Tarihçesi M.S. 6. yüzyıla kadar uzanan Büyükada, İstanbul sınırları içinden çıkmadan kentin gürültüsünden ve stresinden uzaklaşabileceğiniz, hem doğal güzellikleri hem de tarihi mirasıyla herkesi büyülemeyi başaran bir yerleşim yeri. 1846 yılından beri İstanbul’un farklı noktalarından Büyükada’ya vapur seferleri düzenlendiği için, keyifli bir kaçamak yapıp ada havası almak da artık bir İstanbul klasiği haline gelmiş durumda.

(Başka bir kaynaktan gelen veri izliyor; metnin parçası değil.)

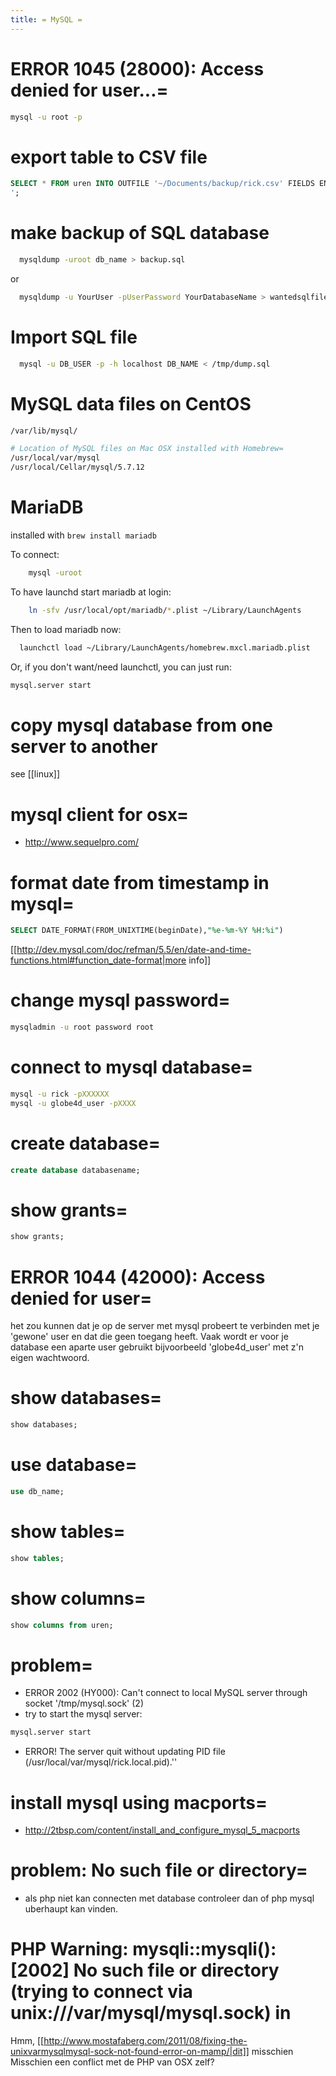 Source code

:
 ```yaml
---
title: = MySQL =
---
```


# ERROR 1045 (28000): Access denied for user...=
```bash
mysql -u root -p
```

# export table to CSV file
```sql
SELECT * FROM uren INTO OUTFILE '~/Documents/backup/rick.csv' FIELDS ENCLOSED BY '"' TERMINATED BY ';' ESCAPED BY '"' LINES TERMINATED BY '
';
```

# make backup of SQL database
```bash
  mysqldump -uroot db_name > backup.sql
```
or
```bash
  mysqldump -u YourUser -pUserPassword YourDatabaseName > wantedsqlfile.sql
```

# Import SQL file 
```bash
  mysql -u DB_USER -p -h localhost DB_NAME < /tmp/dump.sql
```

# MySQL data files on CentOS
```bash
/var/lib/mysql/

# Location of MySQL files on Mac OSX installed with Homebrew=
/usr/local/var/mysql
/usr/local/Cellar/mysql/5.7.12
```

# MariaDB

installed with `brew install mariadb`

To connect:
```bash
    mysql -uroot
```

To have launchd start mariadb at login:
```bash
    ln -sfv /usr/local/opt/mariadb/*.plist ~/Library/LaunchAgents
```
Then to load mariadb now:
```bash
  launchctl load ~/Library/LaunchAgents/homebrew.mxcl.mariadb.plist
```
Or, if you don't want/need launchctl, you can just run:
```bash
mysql.server start
```    

# copy mysql database from one server to another
see [[linux]]

# mysql client for osx=
* http://www.sequelpro.com/

# format date from timestamp in mysql=
```sql
SELECT DATE_FORMAT(FROM_UNIXTIME(beginDate),"%e-%m-%Y %H:%i")
```
[[http://dev.mysql.com/doc/refman/5.5/en/date-and-time-functions.html#function_date-format|more info]]

# change mysql password=
```bash
mysqladmin -u root password root
```

# connect to mysql database=
```bash
mysql -u rick -pXXXXXX
mysql -u globe4d_user -pXXXX
```

# create database=
```sql
create database databasename;
```

# show grants=
```sql
show grants;
```

# ERROR 1044 (42000): Access denied for user=
het zou kunnen dat je op de server met mysql probeert te verbinden met je 'gewone' user en dat die geen toegang heeft. Vaak wordt er voor je database een aparte user gebruikt bijvoorbeeld 'globe4d_user' met z'n eigen wachtwoord.

# show databases=
```sql
show databases;
```

# use database=
```sql
use db_name;
```

# show tables=
```sql
show tables;
```

# show columns=
```sql
show columns from uren;
```

# problem=
* ERROR 2002 (HY000): Can't connect to local MySQL server through socket '/tmp/mysql.sock' (2)
* try to start the mysql server:
```bash
mysql.server start
```
* ERROR! The server quit without updating PID file (/usr/local/var/mysql/rick.local.pid).''

# install mysql using macports=
 * http://2tbsp.com/content/install_and_configure_mysql_5_macports

# problem: No such file or directory=
* als php niet kan connecten met database controleer dan of php mysql uberhaupt kan vinden.

# PHP Warning:  mysqli::mysqli(): [2002] No such file or directory (trying to connect via unix:///var/mysql/mysql.sock) in
Hmm, [[http://www.mostafaberg.com/2011/08/fixing-the-unixvarmysqlmysql-sock-not-found-error-on-mamp/|dit]] misschien
Misschien een conflict met de PHP van OSX zelf?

Siz de metropolden biraz uzaklaşmak ve kendinizi Büyükada’nın huzurlu kucağına bırakmak istiyorsanız, Büyükada Mavi tam da aradığınız konaklama adresi olabilir. Hem restoran ve çay bahçesi hem de otel olarak hizmet veren bu işletme, 2001 yılında Sibel Kartal ve İnci Övüç tarafından kurulmuş. İlk günden beri bir aile işletmesi olarak yoluna devam ediyor.
Her yıl nisan ve ekim ayları arasında hizmet veren Büyükada Mavi, adanın en sakin ve yeşil bölgelerinden biri olan Nizam Mahallesi’nin sınırları içinde. Denize olan mesafesi de yakın. Otele ev sahipliği yapan tarihi köşk, yüksek tavanları ve nostaljik atmosferiyle çok etkileyici bir ambiyans sunuyor. Otelin tüm odaları, köşkün büyük sofasına açılıyor. İşletmenin bulunduğu noktadan adanın eşsiz manzaralarını seyre dalmak da mümkün. Kısacası, burada ada ruhunu derinden hissedebiliyorsunuz.

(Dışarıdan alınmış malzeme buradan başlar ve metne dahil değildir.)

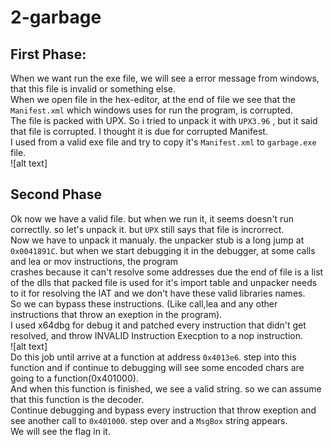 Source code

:# 2-garbage
## First Phase:
When we want run the exe file, we will see a error message from windows, that this file is invalid or something else.  
When we open file in the hex-editor, at the end of file we see that the ```Manifest.xml``` which windows uses for run the program, is corrupted.  
The file is packed with UPX. So i tried to unpack it with ```UPX3.96``` , but it said that file is corrupted. I thought it is due for corrupted Manifest.    
I used from a valid exe file and try to copy it's ```Manifest.xml``` to ```garbage.exe``` file.  
![alt text]  

## Second Phase  
Ok now we have a valid file. but when we run it, it seems doesn't run correctlly. so let's unpack it. but ```UPX``` still says that file is incrorrect.  
Now we have to unpack it manualy. the unpacker stub is a long jump at ```0x0041891C```. but when we start debugging it in the debugger, at some calls and lea or mov instructions, the program  
crashes because it can't resolve some addresses due the end of file is a list of the dlls that packed file is used for it's import table and unpacker needs to it for resolving the IAT and we don't have these valid libraries names.  
So we can bypass these instructions. (Like call,lea and any other instructions that throw an exeption in the program).    
I used x64dbg for debug it and patched every instruction that didn't get resolved, and throw INVALID Instruction Execption to a nop instruction.  
![alt text]  
Do this job until arrive at a function at address ```0x4013e6```. step into this function and if continue to debugging will see some encoded chars are going to a function(0x401000).  
And when this function is finished, we see a valid string. so we can assume that this function is the decoder.  
Continue debugging and bypass every instruction that throw exeption and see another call to ```0x401000```. step over and a ```MsgBox``` string appears.  
We will see the flag in it.  



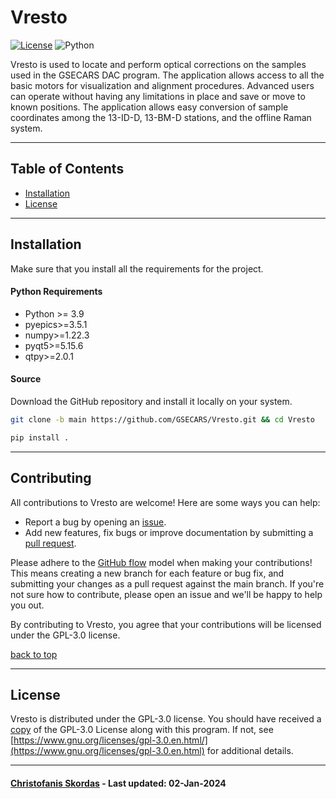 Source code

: # Vresto

[![License](https://img.shields.io/badge/license-GPL--3.0-orange.svg)](LICENSE) ![Python](https://img.shields.io/badge/python-v3.9--v3.10-blue.svg?logo=python)

Vresto is used to locate and perform optical corrections on the samples used in the GSECARS DAC program. The application allows access to all the basic motors for visualization and alignment procedures. Advanced users can operate without having any limitations in place and save or move to known positions.
The application allows easy conversion of sample coordinates among the 13-ID-D, 13-BM-D stations, and the offline Raman system.

------------
## Table of Contents

- [Installation](#installation)
- [License](#license)

------------
## Installation

Make sure that you install all the requirements for the project.

#### Python Requirements

- Python >= 3.9
- pyepics>=3.5.1
- numpy>=1.22.3
- pyqt5>=5.15.6
- qtpy>=2.0.1

#### Source

Download the GitHub repository and install it locally on your system.

```bash
git clone -b main https://github.com/GSECARS/Vresto.git && cd Vresto
```


```bash
pip install .
```

------------
## Contributing

All contributions to Vresto are welcome! Here are some ways you can help:
- Report a bug by opening an [issue](https://github.com/GSECARS/Vresto/issues).
- Add new features, fix bugs or improve documentation by submitting a [pull request](https://github.com/GSECARS/Vresto/pulls).

Please adhere to the [GitHub flow](https://docs.github.com/en/get-started/quickstart/github-flow) model when making your contributions! This means creating a new branch for each feature or bug fix, and submitting your changes as a pull request against the main branch. If you're not sure how to contribute, please open an issue and we'll be happy to help you out.

By contributing to Vresto, you agree that your contributions will be licensed under the GPL-3.0 license.

[back to top](#table-of-contents)

------------
## License

Vresto is distributed under the GPL-3.0 license. You should have received a [copy](LICENSE) of the GPL-3.0 License along with this program. If not, see [https://www.gnu.org/licenses/gpl-3.0.en.html/](https://www.gnu.org/licenses/gpl-3.0.en.html) for additional details.

------------
#### [Christofanis Skordas](mailto:skordasc@uchicago.edu) - Last updated: 02-Jan-2024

Büyükada Mavi’nin restoranı da yıllardır çok popüler ve kapıları hem otel ziyaretçilerine hem de dışarıdan gelen misafirlere açık. Tesiste oda kahvaltı konsepti uygulandığı için, otel ziyaretçileri kahvaltı servisinden ücretsiz şekilde yararlanabiliyor. Otel odaları 2, 3 ya da 5 kişilik şekilde tasarlanmış. Bazıları deniz, bazıları orman, bazıları da bahçe manzarasına bakıyor. Restoran bölümünden günün üç ana öğünde de yararlanmak mümkün. Büyükada Mavi’nin özellikle serpme kahvaltısı ziyaretçiler tarafından çok seviliyor. Restoranda bazı hafta sonları canlı müzik etkinlikleri de düzenleniyor.